** SOURCE INFORMATION follows **

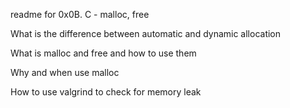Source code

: readme for 0x0B. C - malloc, free

What is the difference between automatic and dynamic allocation

What is malloc and free and how to use them

Why and when use malloc

How to use valgrind to check for memory leak
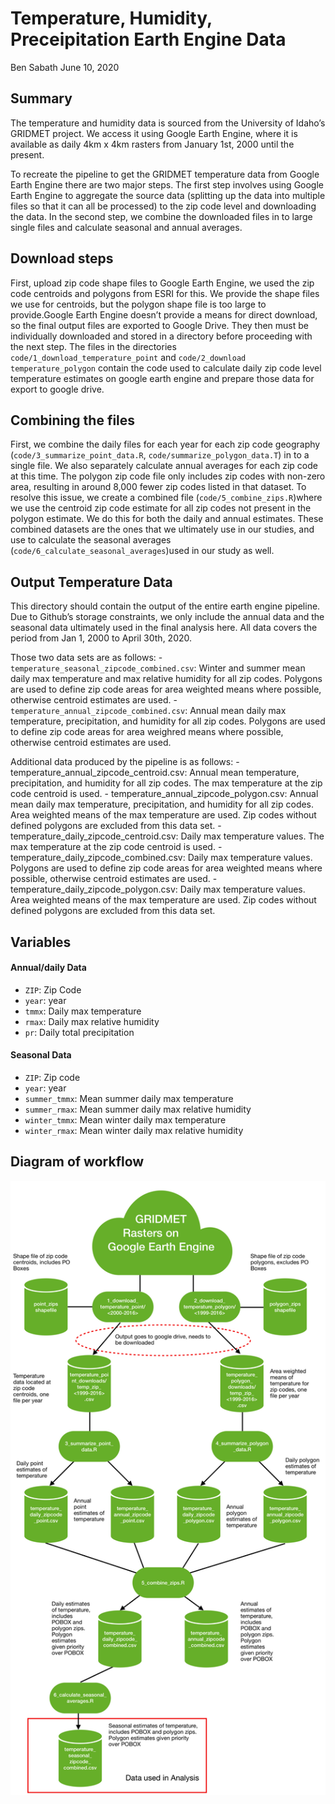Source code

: Temperature, Humidity, Preceipitation Earth Engine Data
================
Ben Sabath
June 10, 2020

## Summary

The temperature and humidity data is sourced from the University of
Idaho’s GRIDMET project. We access it using Google Earth Engine, where
it is available as daily 4km x 4km rasters from January 1st, 2000 until
the present.

To recreate the pipeline to get the GRIDMET temperature data from Google
Earth Engine there are two major steps. The first step involves using
Google Earth Engine to aggregate the source data (splitting up the data
into multiple files so that it can all be processed) to the zip code
level and downloading the data. In the second step, we combine the
downloaded files in to large single files and calculate seasonal and
annual averages.

## Download steps

First, upload zip code shape files to Google Earth Engine, we used the
zip code centroids and polygons from ESRI for this. We provide the shape
files we use for centroids, but the polygon shape file is too large to
provide.Google Earth Engine doesn’t provide a means for direct download,
so the final output files are exported to Google Drive. They then must
be individually downloaded and stored in a directory before proceeding
with the next step. The files in the directories
`code/1_download_temperature_point` and `code/2_download
temperature_polygon` contain the code used to calculate daily zip code
level temperature estimates on google earth engine and prepare those
data for export to google drive.

## Combining the files

First, we combine the daily files for each year for each zip code
geography (`code/3_summarize_point_data.R`,
`code/summarize_polygon_data.T`) in to a single file. We also separately
calculate annual averages for each zip code at this time. The polygon
zip code file only includes zip codes with non-zero area, resulting in
around 8,000 fewer zip codes listed in that dataset. To resolve this
issue, we create a combined file (`code/5_combine_zips.R`)where we use
the centroid zip code estimate for all zip codes not present in the
polygon estimate. We do this for both the daily and annual estimates.
These combined datasets are the ones that we ultimately use in our
studies, and use to calculate the seasonal averages
(`code/6_calculate_seasonal_averages`)used in our study as well.

## Output Temperature Data

This directory should contain the output of the entire earth engine
pipeline. Due to Github’s storage constraints, we only include the
annual data and the seasonal data ultimately used in the final analysis
here. All data covers the period from Jan 1, 2000 to April 30th, 2020.

Those two data sets are as follows: -
`temperature_seasonal_zipcode_combined.csv`: Winter and summer mean
daily max temperature and max relative humidity for all zip codes.
Polygons are used to define zip code areas for area weighted means where
possible, otherwise centroid estimates are used. -
`temperature_annual_zipcode_combined.csv`: Annual mean daily max
temperature, precipitation, and humidity for all zip codes. Polygons are
used to define zip code areas for area weighred means where possible,
otherwise centroid estimates are used.

Additional data produced by the pipeline is as follows: -
temperature\_annual\_zipcode\_centroid.csv: Annual mean temperature,
precipitation, and humidity for all zip codes. The max temperature at
the zip code centroid is used. -
temperature\_annual\_zipcode\_polygon.csv: Annual mean daily max
temperature, precipitation, and humidity for all zip codes. Area
weighted means of the max temperature are used. Zip codes without
defined polygons are excluded from this data set. -
temperature\_daily\_zipcode\_centroid.csv: Daily max temperature values.
The max temperature at the zip code centroid is used. -
temperature\_daily\_zipcode\_combined.csv: Daily max temperature values.
Polygons are used to define zip code areas for area weighted means where
possible, otherwise centroid estimates are used. -
temperature\_daily\_zipcode\_polygon.csv: Daily max temperature values.
Area weighted means of the max temperature are used. Zip codes without
defined polygons are excluded from this data set.

## Variables

#### Annual/daily Data

  - `ZIP`: Zip Code
  - `year`: year
  - `tmmx`: Daily max temperature
  - `rmax`: Daily max relative humidity
  - `pr`: Daily total precipitation

#### Seasonal Data

  - `ZIP`: Zip code
  - `year`: year
  - `summer_tmmx`: Mean summer daily max temperature
  - `summer_rmax`: Mean summer daily max relative humidity
  - `winter_tmmx`: Mean winter daily max temperature
  - `winter_rmax`: Mean winter daily max relative humidity

## Diagram of workflow

![](earthengine_workflow.png)
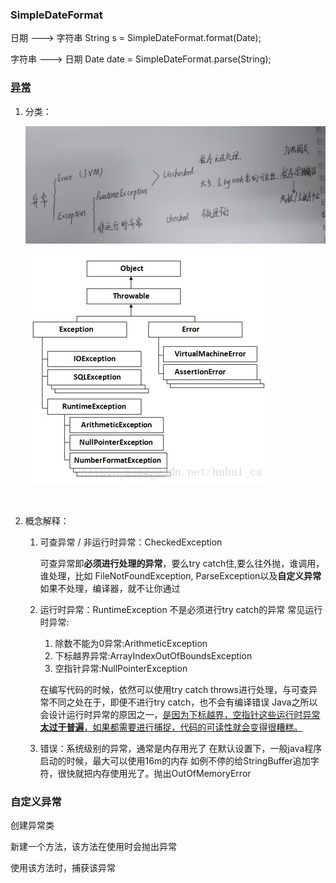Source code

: ### SimpleDateFormat

日期 ---> 字符串  String s = SimpleDateFormat.format(Date);

字符串 ---> 日期  Date date = SimpleDateFormat.parse(String);

### [异常](https://blog.csdn.net/huhui_cs/article/details/38817791)

1. 分类：

   ![异常分类](./image/java_exception_classification_2.png)

   ![异常分类](./image/java_exception_classification_1.png)

   ​

2. 概念解释：

   1. 可查异常 / 非运行时异常：CheckedException

      可查异常即**必须进行处理的异常**，要么try catch住,要么往外抛，谁调用，谁处理，比如 FileNotFoundException, ParseException以及**自定义异常**
      如果不处理，编译器，就不让你通过

   2. 运行时异常：RuntimeException  不是必须进行try catch的异常 
      常见运行时异常: 

      1. 除数不能为0异常:ArithmeticException  
      2. 下标越界异常:ArrayIndexOutOfBoundsException 
      3. 空指针异常:NullPointerException 

      在编写代码的时候，依然可以使用try catch throws进行处理，与可查异常不同之处在于，即便不进行try catch，也不会有编译错误 
      Java之所以会设计运行时异常的原因之一，<u>是因为下标越界，空指针这些运行时异常**太过于普遍**，如果都需要进行捕捉，代码的可读性就会变得很糟糕。</u>

   3. 错误：系统级别的异常，通常是内存用光了
      在默认设置下，一般java程序启动的时候，最大可以使用16m的内存
      如例不停的给StringBuffer追加字符，很快就把内存使用光了。抛出OutOfMemoryError

### 自定义异常

创建异常类

新建一个方法，该方法在使用时会抛出异常

使用该方法时，捕获该异常

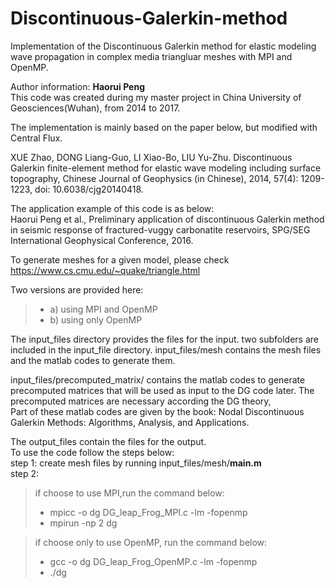 # Discontinuous-Galerkin-method
Implementation of the Discontinuous Galerkin method for elastic modeling wave propagation in complex media triangluar meshes with MPI and OpenMP.  

Author information: **Haorui Peng**  
This code was created during my master project in China University of Geosciences(Wuhan), from 2014 to 2017.  

The implementation is mainly based on the paper below, but modified with Central Flux.   

XUE Zhao, DONG Liang-Guo, LI Xiao-Bo, LIU Yu-Zhu. Discontinuous Galerkin finite-element method for elastic wave modeling including surface topography, Chinese Journal of Geophysics (in Chinese), 2014, 57(4): 1209-1223, doi: 10.6038/cjg20140418.  

The application example of this code is as below:   
Haorui Peng et al., Preliminary application of discontinuous Galerkin method in seismic response of fractured-vuggy 
carbonatite reservoirs, SPG/SEG International Geophysical Conference, 2016. 

To generate meshes for a given model, please check  
https://www.cs.cmu.edu/~quake/triangle.html 

Two versions are provided here:
 > - a) using MPI and OpenMP
 > - b) using only OpenMP

The input_files directory provides the files for the input.
two subfolders are included in the input_file directory.
input_files/mesh contains the mesh files and the matlab codes to generate them.

input_files/precomputed_matrix/ contains the matlab codes to generate precomputed matrices that will be used as
input to the DG code later. The precomputed matrices are necessary according the DG theory,  
Part of these matlab codes are given by the book: Nodal Discontinuous Galerkin Methods: Algorithms, Analysis, and Applications.

The output_files contain the files for the output.  
To use the code follow the steps below:  
step 1: create mesh files by running input_files/mesh/**main.m**  
step 2:  
>if choose to use MPI,run the command below:
> - mpicc -o dg DG_leap_Frog_MPI.c -lm -fopenmp
> - mpirun -np 2 dg

>if choose only to use OpenMP, run the command below:
> - gcc -o dg DG_leap_Frog_OpenMP.c -lm -fopenmp
> - ./dg
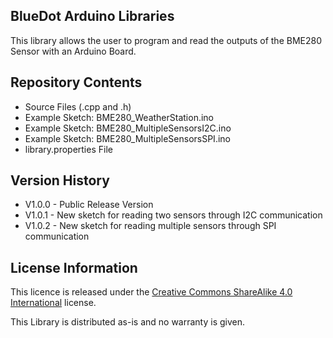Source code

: ## **BlueDot Arduino Libraries**

This library allows the user to program and read the outputs of the BME280 Sensor with an Arduino Board.


## **Repository Contents**

* Source Files (.cpp and .h)
* Example Sketch: BME280_WeatherStation.ino
* Example Sketch: BME280_MultipleSensorsI2C.ino
* Example Sketch: BME280_MultipleSensorsSPI.ino
* library.properties File


## **Version History**

* V1.0.0 - Public Release Version
* V1.0.1 - New sketch for reading two sensors through I2C communication
* V1.0.2 - New sketch for reading multiple sensors through SPI communication


## **License Information**

This licence is released under the [Creative Commons ShareAlike 4.0 International](https://creativecommons.org/licenses/by-sa/4.0/) license.

This Library is distributed as-is and no warranty is given.
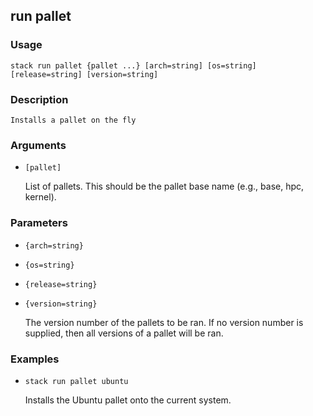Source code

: ## run pallet

### Usage

`stack run pallet {pallet ...} [arch=string] [os=string] [release=string] [version=string]`

### Description


	Installs a pallet on the fly

	

### Arguments

* `[pallet]`

   List of pallets. This should be the pallet base name (e.g., base, hpc,
	kernel).


### Parameters
* `{arch=string}`
* `{os=string}`
* `{release=string}`
* `{version=string}`

   The version number of the pallets to be ran. If no version number is
	supplied, then all versions of a pallet will be ran.

### Examples

* `stack run pallet ubuntu`

   Installs the Ubuntu pallet onto the current system.




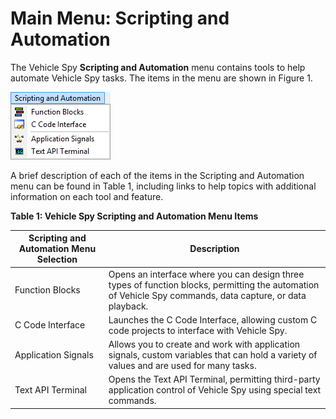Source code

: # Main Menu: Scripting and Automation

The Vehicle Spy **Scripting and Automation** menu contains tools to help automate Vehicle Spy tasks. The items in the menu are shown in Figure 1.

![Figure 1: The Vehicle Spy Scripting and Automation menu.](../../.gitbook/assets/spyScriptingAutomationMenu.gif)

A brief description of each of the items in the Scripting and Automation menu can be found in Table 1, including links to help topics with additional information on each tool and feature.

**Table 1: Vehicle Spy Scripting and Automation Menu Items**

| Scripting and Automation Menu Selection | Description                                                                                                                                                |
| --------------------------------------- | ---------------------------------------------------------------------------------------------------------------------------------------------------------- |
| Function Blocks                         | Opens an interface where you can design three types of function blocks, permitting the automation of Vehicle Spy commands, data capture, or data playback. |
| C Code Interface                        | Launches the C Code Interface, allowing custom C code projects to interface with Vehicle Spy.                                                              |
| Application Signals                     | Allows you to create and work with application signals, custom variables that can hold a variety of values and are used for many tasks.                    |
| Text API Terminal                       | Opens the Text API Terminal, permitting third-party application control of Vehicle Spy using special text commands.                                        |
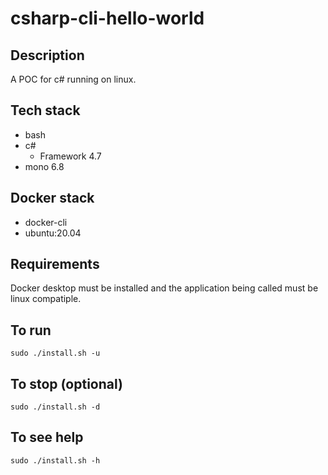 # csharp-cli-hello-world

## Description
A POC for c# running on linux.

## Tech stack
- bash
- c#
  - Framework 4.7
- mono 6.8

## Docker stack
- docker-cli
- ubuntu:20.04

## Requirements
Docker desktop must be installed and the application
being called must be linux compatiple.

## To run
`sudo ./install.sh -u`

## To stop (optional)
`sudo ./install.sh -d`

## To see help
`sudo ./install.sh -h`
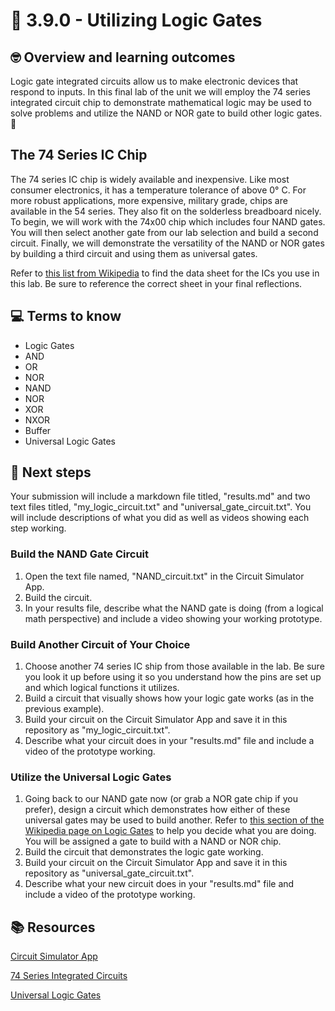 # :robot: 3.9.0 - Utilizing Logic Gates

## 🤓 Overview and learning outcomes 

Logic gate integrated circuits allow us to make electronic devices that respond to inputs.  In this final lab of the unit we will employ the 74 series integrated circuit chip to demonstrate mathematical logic may be used to solve problems and utilize the NAND or NOR gate to build other logic gates. 🚀

## The 74 Series IC Chip

The 74 series IC chip is widely available and inexpensive.  Like most consumer electronics, it has a temperature tolerance of above 0° C.  For more robust applications, more expensive, military grade, chips are available in the 54 series.  They also fit on the solderless breadboard nicely.  To begin, we will work with the 74x00 chip which includes four NAND gates.  You will then select another gate from our lab selection and build a second circuit.  Finally, we will demonstrate the versatility of the NAND or NOR gates by building a third circuit and using them as universal gates.

Refer to [this list from Wikipedia](https://en.wikipedia.org/wiki/List_of_7400-series_integrated_circuits#74x00_%E2%80%93_74x99) to find the data sheet for the ICs you use in this lab.  Be sure to reference the correct sheet in your final reflections.  

## 💻 Terms to know

- Logic Gates
- AND
- OR
- NOR
- NAND
- NOR
- XOR
- NXOR
- Buffer
- Universal Logic Gates

## 📝 Next steps

Your submission will include a markdown file titled, "results.md" and two text files titled, "my_logic_circuit.txt" and "universal_gate_circuit.txt".  You will include descriptions of what you did as well as videos showing each step working.

### Build the NAND Gate Circuit

1. Open the text file named, "NAND_circuit.txt" in the Circuit Simulator App.
2. Build the circuit.
3. In your results file, describe what the NAND gate is doing (from a logical math perspective) and include a video showing your working prototype.

### Build Another Circuit of Your Choice

1. Choose another 74 series IC ship from those available in the lab.  Be sure you look it up before using it so you understand how the pins are set up and which logical functions it utilizes.
2. Build a circuit that visually shows how your logic gate works (as in the previous example).
3. Build your circuit on the Circuit Simulator App and save it in this repository as "my_logic_circuit.txt".
4. Describe what your circuit does in your "results.md" file and include a video of the prototype working.

### Utilize the Universal Logic Gates

1. Going back to our NAND gate now (or grab a NOR gate chip if you prefer), design a circuit which demonstrates how either of these universal gates may be used to build another.  Refer to [this section of the Wikipedia page on Logic Gates](https://en.wikipedia.org/wiki/Logic_gate#Universal_logic_gates) to help you decide what you are doing.  You will be assigned a gate to build with a NAND or NOR chip.
2. Build the circuit that demonstrates the logic gate working.
3. Build your circuit on the Circuit Simulator App and save it in this repository as "universal_gate_circuit.txt".
4. Describe what your new circuit does in your "results.md" file and include a video of the prototype working.

## 📚  Resources 

[Circuit Simulator App](https://thumbsdb.herokuapp.com/circuit/)

[74 Series Integrated Circuits](https://en.wikipedia.org/wiki/List_of_7400-series_integrated_circuits#74x00_%E2%80%93_74x99)

[Universal Logic Gates](https://en.wikipedia.org/wiki/Logic_gate#Universal_logic_gates)

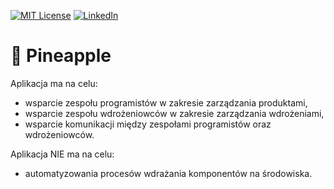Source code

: [![MIT License][license-shield]][license-url]
[![LinkedIn][linkedin-shield]][linkedin-url]

# 🍍 Pineapple

Aplikacja ma na celu:
* wsparcie zespołu programistów w zakresie zarządzania produktami,
* wsparcie zespołu wdrożeniowców w zakresie zarządzania wdrożeniami,
* wsparcie komunikacji między zespołami programistów oraz wdrożeniowców.

Aplikacja NIE ma na celu:
* automatyzowania procesów wdrażania komponentów na środowiska.

[license-shield]: https://img.shields.io/github/license/github_username/repo.svg?style=for-the-badge
[license-url]: https://github.com/vebaspect/pineapple/blob/master/LICENSE.md
[linkedin-shield]: https://img.shields.io/badge/-LinkedIn-black.svg?style=for-the-badge&logo=linkedin&colorB=555
[linkedin-url]: https://www.linkedin.com/in/grzegorzwodniczak
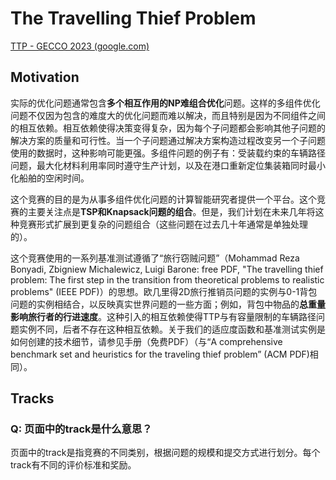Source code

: # The Travelling Thief Problem

[TTP - GECCO 2023 (google.com)](https://sites.google.com/view/ttp-gecco2023/home?pli=1)

## Motivation

实际的优化问题通常包含**多个相互作用的NP难组合优化**问题。这样的多组件优化问题不仅因为包含的难度大的优化问题而难以解决，而且特别是因为不同组件之间的相互依赖。相互依赖使得决策变得复杂，因为每个子问题都会影响其他子问题的解决方案的质量和可行性。当一个子问题通过解决方案构造过程改变另一个子问题使用的数据时，这种影响可能更强。多组件问题的例子有：受装载约束的车辆路径问题，最大化材料利用率同时遵守生产计划，以及在港口重新定位集装箱同时最小化船舶的空闲时间。

这个竞赛的目的是为从事多组件优化问题的计算智能研究者提供一个平台。这个竞赛的主要关注点是**TSP和Knapsack问题的组合**。但是，我们计划在未来几年将这种竞赛形式扩展到更复杂的问题组合（这些问题在过去几十年通常是单独处理的）。

这个竞赛使用的一系列基准测试遵循了“旅行窃贼问题”（Mohammad Reza Bonyadi, Zbigniew Michalewicz, Luigi Barone: free PDF, "The travelling thief problem: The first step in the transition from theoretical problems to realistic problems" (IEEE PDF)）的思想。欧几里得2D旅行推销员问题的实例与0-1背包问题的实例相结合，以反映真实世界问题的一些方面；例如，背包中物品的**总重量影响旅行者的行进速度**。这种引入的相互依赖使得TTP与有容量限制的车辆路径问题实例不同，后者不存在这种相互依赖。关于我们的适应度函数和基准测试实例是如何创建的技术细节，请参见手册（免费PDF）（与“A comprehensive benchmark set and heuristics for the traveling thief problem” (ACM PDF)相同）。

## Tracks

### Q: 页面中的track是什么意思？

页面中的track是指竞赛的不同类别，根据问题的规模和提交方式进行划分。每个track有不同的评价标准和奖励。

** End of SOURCE INFORMATION **

* [YOUR ASSIGNMENT] Whenever the word "text" shows up in a line of the entries above, copy that line.

* [TASK RESPONSE]
| Text API Terminal                       | Opens the Text API Terminal, permitting third-party application control of Vehicle Spy using special text commands.                                        |
Your submission will include a markdown file titled, "results.md" and two text files titled, "my_logic_circuit.txt" and "universal_gate_circuit.txt".  You will include descriptions of what you did as well as videos showing each step working.
1. Open the text file named, "NAND_circuit.txt" in the Circuit Simulator App.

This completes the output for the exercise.